**Information supplied**
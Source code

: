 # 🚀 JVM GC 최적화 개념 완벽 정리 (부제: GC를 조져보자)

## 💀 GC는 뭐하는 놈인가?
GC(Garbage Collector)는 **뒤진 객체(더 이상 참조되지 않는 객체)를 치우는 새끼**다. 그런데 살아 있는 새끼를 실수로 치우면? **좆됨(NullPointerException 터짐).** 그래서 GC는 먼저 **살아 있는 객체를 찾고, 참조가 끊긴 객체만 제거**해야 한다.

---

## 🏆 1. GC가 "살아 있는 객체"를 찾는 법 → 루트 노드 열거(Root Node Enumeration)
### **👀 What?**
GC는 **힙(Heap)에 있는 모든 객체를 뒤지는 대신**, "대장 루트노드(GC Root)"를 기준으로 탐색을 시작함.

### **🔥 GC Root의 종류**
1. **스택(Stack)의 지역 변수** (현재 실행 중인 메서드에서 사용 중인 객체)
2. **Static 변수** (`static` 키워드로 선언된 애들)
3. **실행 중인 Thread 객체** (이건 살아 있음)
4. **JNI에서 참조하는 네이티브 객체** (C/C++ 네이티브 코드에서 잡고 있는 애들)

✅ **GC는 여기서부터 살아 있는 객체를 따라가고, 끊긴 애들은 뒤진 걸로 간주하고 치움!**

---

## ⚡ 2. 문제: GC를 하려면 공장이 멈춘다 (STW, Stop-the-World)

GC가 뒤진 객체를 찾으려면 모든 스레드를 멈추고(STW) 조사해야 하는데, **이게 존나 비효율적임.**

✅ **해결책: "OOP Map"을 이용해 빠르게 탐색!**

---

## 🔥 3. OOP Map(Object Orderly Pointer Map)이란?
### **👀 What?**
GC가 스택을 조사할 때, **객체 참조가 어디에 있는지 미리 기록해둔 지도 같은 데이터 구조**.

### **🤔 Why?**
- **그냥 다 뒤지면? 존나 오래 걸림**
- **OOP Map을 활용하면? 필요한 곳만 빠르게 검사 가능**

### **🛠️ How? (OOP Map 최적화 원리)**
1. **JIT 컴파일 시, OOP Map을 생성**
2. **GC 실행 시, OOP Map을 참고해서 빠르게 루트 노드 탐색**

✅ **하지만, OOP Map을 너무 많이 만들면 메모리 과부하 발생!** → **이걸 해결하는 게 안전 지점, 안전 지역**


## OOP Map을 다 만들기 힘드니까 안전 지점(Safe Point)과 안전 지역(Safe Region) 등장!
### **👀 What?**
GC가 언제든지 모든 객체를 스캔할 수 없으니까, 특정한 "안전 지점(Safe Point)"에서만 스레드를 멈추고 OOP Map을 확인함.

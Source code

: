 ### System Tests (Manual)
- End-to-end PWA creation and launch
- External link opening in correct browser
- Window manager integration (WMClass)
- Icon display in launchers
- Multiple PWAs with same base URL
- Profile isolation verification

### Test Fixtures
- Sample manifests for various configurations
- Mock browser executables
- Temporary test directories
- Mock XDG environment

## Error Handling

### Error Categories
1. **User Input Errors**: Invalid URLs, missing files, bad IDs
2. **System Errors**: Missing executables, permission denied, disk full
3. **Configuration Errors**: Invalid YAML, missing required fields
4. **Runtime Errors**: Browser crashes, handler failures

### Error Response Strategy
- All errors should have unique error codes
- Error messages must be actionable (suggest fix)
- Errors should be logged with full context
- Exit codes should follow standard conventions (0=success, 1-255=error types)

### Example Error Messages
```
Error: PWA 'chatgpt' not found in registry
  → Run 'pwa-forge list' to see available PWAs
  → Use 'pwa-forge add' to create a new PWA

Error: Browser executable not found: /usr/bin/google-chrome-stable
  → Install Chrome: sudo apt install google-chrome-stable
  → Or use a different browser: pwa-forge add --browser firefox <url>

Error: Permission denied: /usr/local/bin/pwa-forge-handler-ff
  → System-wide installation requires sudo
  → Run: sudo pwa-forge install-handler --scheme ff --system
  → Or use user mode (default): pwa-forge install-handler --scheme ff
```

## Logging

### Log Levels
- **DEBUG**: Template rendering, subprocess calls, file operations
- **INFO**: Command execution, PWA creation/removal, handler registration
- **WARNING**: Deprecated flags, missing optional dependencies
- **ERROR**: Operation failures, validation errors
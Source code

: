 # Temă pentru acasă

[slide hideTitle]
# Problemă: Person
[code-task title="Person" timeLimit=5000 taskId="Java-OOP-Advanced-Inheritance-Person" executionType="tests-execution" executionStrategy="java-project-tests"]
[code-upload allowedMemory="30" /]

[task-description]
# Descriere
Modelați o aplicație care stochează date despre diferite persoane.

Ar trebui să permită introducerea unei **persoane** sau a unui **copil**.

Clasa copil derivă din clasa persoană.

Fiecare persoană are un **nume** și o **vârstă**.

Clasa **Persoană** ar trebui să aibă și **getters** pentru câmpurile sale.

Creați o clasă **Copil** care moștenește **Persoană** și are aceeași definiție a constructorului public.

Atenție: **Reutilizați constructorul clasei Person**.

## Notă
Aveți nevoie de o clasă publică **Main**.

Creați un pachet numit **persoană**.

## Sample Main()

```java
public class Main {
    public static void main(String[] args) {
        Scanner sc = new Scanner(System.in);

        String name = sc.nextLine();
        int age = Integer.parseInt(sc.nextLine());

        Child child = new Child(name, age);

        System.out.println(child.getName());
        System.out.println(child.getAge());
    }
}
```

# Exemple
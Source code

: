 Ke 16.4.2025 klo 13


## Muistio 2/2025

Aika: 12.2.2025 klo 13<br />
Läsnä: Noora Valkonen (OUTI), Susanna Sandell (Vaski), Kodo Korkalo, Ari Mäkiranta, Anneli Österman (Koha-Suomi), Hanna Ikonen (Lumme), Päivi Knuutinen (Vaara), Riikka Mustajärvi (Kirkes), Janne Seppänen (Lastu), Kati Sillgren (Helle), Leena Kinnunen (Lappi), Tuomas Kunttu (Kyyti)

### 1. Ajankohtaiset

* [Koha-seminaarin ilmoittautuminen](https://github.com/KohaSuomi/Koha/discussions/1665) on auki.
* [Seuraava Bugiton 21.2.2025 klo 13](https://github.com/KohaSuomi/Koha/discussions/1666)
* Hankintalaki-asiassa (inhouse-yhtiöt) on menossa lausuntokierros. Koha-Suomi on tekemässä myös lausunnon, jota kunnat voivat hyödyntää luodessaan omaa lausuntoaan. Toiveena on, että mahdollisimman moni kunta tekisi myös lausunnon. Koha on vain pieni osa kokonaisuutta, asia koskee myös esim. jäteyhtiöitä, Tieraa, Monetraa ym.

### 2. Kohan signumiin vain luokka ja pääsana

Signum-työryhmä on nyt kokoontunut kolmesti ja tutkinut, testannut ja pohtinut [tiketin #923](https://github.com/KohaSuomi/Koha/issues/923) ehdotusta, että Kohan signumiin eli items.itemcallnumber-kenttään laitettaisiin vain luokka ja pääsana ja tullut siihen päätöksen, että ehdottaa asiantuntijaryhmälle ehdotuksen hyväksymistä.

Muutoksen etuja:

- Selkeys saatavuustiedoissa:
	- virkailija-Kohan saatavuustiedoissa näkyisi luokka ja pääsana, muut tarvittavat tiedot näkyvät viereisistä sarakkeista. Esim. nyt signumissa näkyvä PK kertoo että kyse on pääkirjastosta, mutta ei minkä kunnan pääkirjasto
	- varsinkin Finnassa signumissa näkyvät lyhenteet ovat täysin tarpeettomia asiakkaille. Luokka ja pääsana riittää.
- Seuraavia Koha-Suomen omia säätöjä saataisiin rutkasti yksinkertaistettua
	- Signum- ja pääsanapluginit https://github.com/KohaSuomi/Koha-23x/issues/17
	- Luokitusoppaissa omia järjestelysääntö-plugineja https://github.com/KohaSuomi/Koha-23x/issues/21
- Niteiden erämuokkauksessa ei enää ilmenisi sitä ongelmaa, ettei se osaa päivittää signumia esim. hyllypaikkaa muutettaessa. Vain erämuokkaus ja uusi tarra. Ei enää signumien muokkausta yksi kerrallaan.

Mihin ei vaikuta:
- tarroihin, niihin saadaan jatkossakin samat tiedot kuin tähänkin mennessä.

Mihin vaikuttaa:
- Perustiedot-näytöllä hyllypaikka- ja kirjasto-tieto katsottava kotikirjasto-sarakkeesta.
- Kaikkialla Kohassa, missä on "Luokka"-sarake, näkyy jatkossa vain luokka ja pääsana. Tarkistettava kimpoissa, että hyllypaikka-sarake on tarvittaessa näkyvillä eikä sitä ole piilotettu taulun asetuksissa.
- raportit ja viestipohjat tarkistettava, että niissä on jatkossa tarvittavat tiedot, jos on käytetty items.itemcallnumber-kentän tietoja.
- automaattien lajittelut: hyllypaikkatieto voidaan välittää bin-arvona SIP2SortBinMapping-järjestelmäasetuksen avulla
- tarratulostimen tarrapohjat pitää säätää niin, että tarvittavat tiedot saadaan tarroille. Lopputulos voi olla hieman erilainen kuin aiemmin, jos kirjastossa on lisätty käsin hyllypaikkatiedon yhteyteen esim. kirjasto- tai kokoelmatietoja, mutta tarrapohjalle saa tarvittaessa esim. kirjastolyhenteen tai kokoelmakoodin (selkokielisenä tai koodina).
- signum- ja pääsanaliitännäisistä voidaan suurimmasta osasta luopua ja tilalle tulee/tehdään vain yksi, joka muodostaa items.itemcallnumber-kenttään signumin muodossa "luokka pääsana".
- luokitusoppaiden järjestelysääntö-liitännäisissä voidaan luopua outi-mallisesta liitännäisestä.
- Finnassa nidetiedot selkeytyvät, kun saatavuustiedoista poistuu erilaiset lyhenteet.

**What you have to do**
Set down exactly the lines of the data above, beginning with the line that has "### Test Fixtures" and ending with the line that has "Fiecare persoană are", and no others.

**Your response**
### Test Fixtures
- Sample manifests for various configurations
- Mock browser executables
- Temporary test directories
- Mock XDG environment

## Error Handling

### Error Categories
1. **User Input Errors**: Invalid URLs, missing files, bad IDs
2. **System Errors**: Missing executables, permission denied, disk full
3. **Configuration Errors**: Invalid YAML, missing required fields
4. **Runtime Errors**: Browser crashes, handler failures

### Error Response Strategy
- All errors should have unique error codes
- Error messages must be actionable (suggest fix)
- Errors should be logged with full context
- Exit codes should follow standard conventions (0=success, 1-255=error types)

### Example Error Messages
```
Error: PWA 'chatgpt' not found in registry
  → Run 'pwa-forge list' to see available PWAs
  → Use 'pwa-forge add' to create a new PWA

Error: Browser executable not found: /usr/bin/google-chrome-stable
  → Install Chrome: sudo apt install google-chrome-stable
  → Or use a different browser: pwa-forge add --browser firefox <url>

Error: Permission denied: /usr/local/bin/pwa-forge-handler-ff
  → System-wide installation requires sudo
  → Run: sudo pwa-forge install-handler --scheme ff --system
  → Or use user mode (default): pwa-forge install-handler --scheme ff
```

## Logging

### Log Levels
- **DEBUG**: Template rendering, subprocess calls, file operations
- **INFO**: Command execution, PWA creation/removal, handler registration
- **WARNING**: Deprecated flags, missing optional dependencies
- **ERROR**: Operation failures, validation errors
Source code

: # Temă pentru acasă

[slide hideTitle]
# Problemă: Person
[code-task title="Person" timeLimit=5000 taskId="Java-OOP-Advanced-Inheritance-Person" executionType="tests-execution" executionStrategy="java-project-tests"]
[code-upload allowedMemory="30" /]

[task-description]
# Descriere
Modelați o aplicație care stochează date despre diferite persoane.

Ar trebui să permită introducerea unei **persoane** sau a unui **copil**.

Clasa copil derivă din clasa persoană.

Fiecare persoană are un **nume** și o **vârstă**.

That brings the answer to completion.